23 Things We're Telling You About Capitalism XI

The eleventh thing we've not been told about capitalism is so bizarre as to make me wonder whether Chang was proofread before publication. The layout of the free market position is that Africa is irredeemably doomed to low or no economic growth because of structural factors: ethnic diversity, disease, geography and so on. And the reason that we free marketeers say this is because we're embarrassed about the fact that Africa instituted free market reforms in the 80s and hasn't grown since then. Thus we've invented reasons as to why it hasn't rather than rethinking our committment to free market development.

Chang also tells us that post colonial Africa grew rather well (hmm, well, even he admits not well but better than nothing) in the 60s and 70s. So therefore we free marketeers are doubly wrong. We not only killed off what was working we also prescribed what does not and are now lying about it.

There is one teeny little problem with this. Chang has shifted his decades a bit. There was indeed a change in the 80s but this wasn't the widespread adoption of free market policies. That was the debt fuelled autarkic development that was abandoned. Actual free market policies didn't take root until the 1990s in sub-Saharan Africa (the place Chang and we are talking about) and since the mid-1990s there has indeed been a take off in growth in those countries.

In fact, if we look at the work of people like Xavier Sala-i-Martin (do look him up, his web page is a hoot but he's also one of the most cited economists around) we find that Africa is growing so well that they've actually got rising Sen Welfare. That is, not only are incomes going up but inequality is falling at the same time.

What drove the much slower growth of the 60s and 70s was exactly the set of policies that Chang usually proposes. Infant industry protection, government direction of the economy, planning. And most crucially, borrowing to fund that economic development. And, as is usually the problem when people play socialism at some point you run out of other peoples' money. The actual investments that were made (just about every country decided they needed an integrated steel mill for example. Almost none of which ever worked at anything like capacity as the continent could really support perhaps two, not the dozens planned) simply never did pay back the borrowings made to construct them. So the policy of state directed development not only didn't work it came crashing down in a ghastly and impoverishing heap.

What happened to African development is an argument against Chang's policies, not one in favour of them. And I've already mentioned that I'm not sure that you can do Chang's form of directed development in a democracy. Even if (which I'll not admit anyway, but just for the sake of argument) you can do it in an authoritarian or repressive society, the political dynamic is such that you can't wher the people get to vote.

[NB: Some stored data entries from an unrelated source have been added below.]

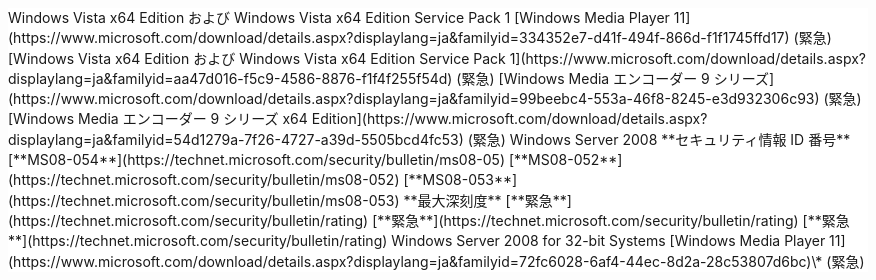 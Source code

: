 <td style="border:1px solid black;">
Windows Vista x64 Edition および Windows Vista x64 Edition Service Pack 1
</td>
<td style="border:1px solid black;">
[Windows Media Player 11](https://www.microsoft.com/download/details.aspx?displaylang=ja&familyid=334352e7-d41f-494f-866d-f1f1745ffd17)  
(緊急)
</td>
<td style="border:1px solid black;">
[Windows Vista x64 Edition および Windows Vista x64 Edition Service Pack 1](https://www.microsoft.com/download/details.aspx?displaylang=ja&familyid=aa47d016-f5c9-4586-8876-f1f4f255f54d)  
(緊急)
</td>
<td style="border:1px solid black;">
[Windows Media エンコーダー 9 シリーズ](https://www.microsoft.com/download/details.aspx?displaylang=ja&familyid=99beebc4-553a-46f8-8245-e3d932306c93)  
(緊急)  
[Windows Media エンコーダー 9 シリーズ x64 Edition](https://www.microsoft.com/download/details.aspx?displaylang=ja&familyid=54d1279a-7f26-4727-a39d-5505bcd4fc53)  
(緊急)
</td>
</tr>
<tr>
<th colspan="4">
Windows Server 2008
</th>
</tr>
<tr>
<td style="border:1px solid black;">
**セキュリティ情報 ID 番号**
</td>
<td style="border:1px solid black;">
[**MS08-054**](https://technet.microsoft.com/security/bulletin/ms08-05)
</td>
<td style="border:1px solid black;">
[**MS08-052**](https://technet.microsoft.com/security/bulletin/ms08-052)
</td>
<td style="border:1px solid black;">
[**MS08-053**](https://technet.microsoft.com/security/bulletin/ms08-053)
</td>
</tr>
<tr class="alternateRow">
<td style="border:1px solid black;">
**最大深刻度**
</td>
<td style="border:1px solid black;">
[**緊急**](https://technet.microsoft.com/security/bulletin/rating)
</td>
<td style="border:1px solid black;">
[**緊急**](https://technet.microsoft.com/security/bulletin/rating)
</td>
<td style="border:1px solid black;">
[**緊急**](https://technet.microsoft.com/security/bulletin/rating)
</td>
</tr>
<tr>
<td style="border:1px solid black;">
Windows Server 2008 for 32-bit Systems
</td>
<td style="border:1px solid black;">
[Windows Media Player 11](https://www.microsoft.com/download/details.aspx?displaylang=ja&familyid=72fc6028-6af4-44ec-8d2a-28c53807d6bc)\*  
(緊急)
</td>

Take, as an example, Ghana. Nkrumah very definitely believed in the socialist and state directed development model. Vast sums were borrowed in order to construct the industry it was thought the place needed (and there were many a western socialist writing these plans in Accra at the time). But while Nkrumah did become increasingly repressive himself he did still face democratic pressures. So the economic policies favoured the urban population, those who tended to vote (or even riot where they could be seen) rather than the larger rural one. The exchange rate was fixed high for example: to the great detriment of the cocoa farmers trying to export, to the great benefit of the urbanites who wished to import goods. There was indeed an attempt to have that planned economy, to build and protect those infant industries. It's just that they were all bad plans: and as I say, I'm convinced that at least part of the reason the bad ones were followed was precisely because it was a democracy.

No, this does not mean that I think that we should have authoritarian government in order to attain economic development through planning. Quite the opposite: that given that we've got democracy we cannot have that planning because the democratic pressures will lead to bad planning.

So, Ghana, and everyone else who tried to follow the same development path (pretty much everyone) ended up going bust. Which is what gives us the slump of the 80s. Finally the recommendations of the Washington Consensus manage to trickle through the intellectual barriers (and let us recall that the Consensus is really just a list of stupid thing you shouldn't do) and to be applied in the 90s. Since then we've had good and decent growth in sub-Saharan Africa. Hurrah etc: but that is a very different story indeed than the one Chang is telling. Which is what rather makes me wonder whether the book was proofed before publication.

There is one little aside as well. Chang does correctly point out that many to most African countries have bad external transport links. For reasons both historic and geographic. What puzzles me is this. Given that Chang says that a country should not leap into the global marketplace, but should develop at least to begin with behind its own borders, well, given that Africa's had no choice in this, why isn't it developed? If few imports lead to economic development as this encourages domestic production then why haven't African countries developed as they've had few imports?

That is just an aside though. The real problem with our eleventh thing is that Chang just isn't describing things as they really did happen. Sub-Saharan Africa did do the planned and tariff bound infant industry protection thing in the 60s and 70s. And growth was there but feeble: and then the entire system went bust. Once the mess was cleared up and free market policies adopted in the 90s we've seen good and decent growth across the region. And no, it's not the free marketeers who have been ascribing Africa's problems to anything other than economic policy. Quite the contrary: we've been using the benighted continent as absolute proof of our contentions. Managed development was tried and failed: free market development is working.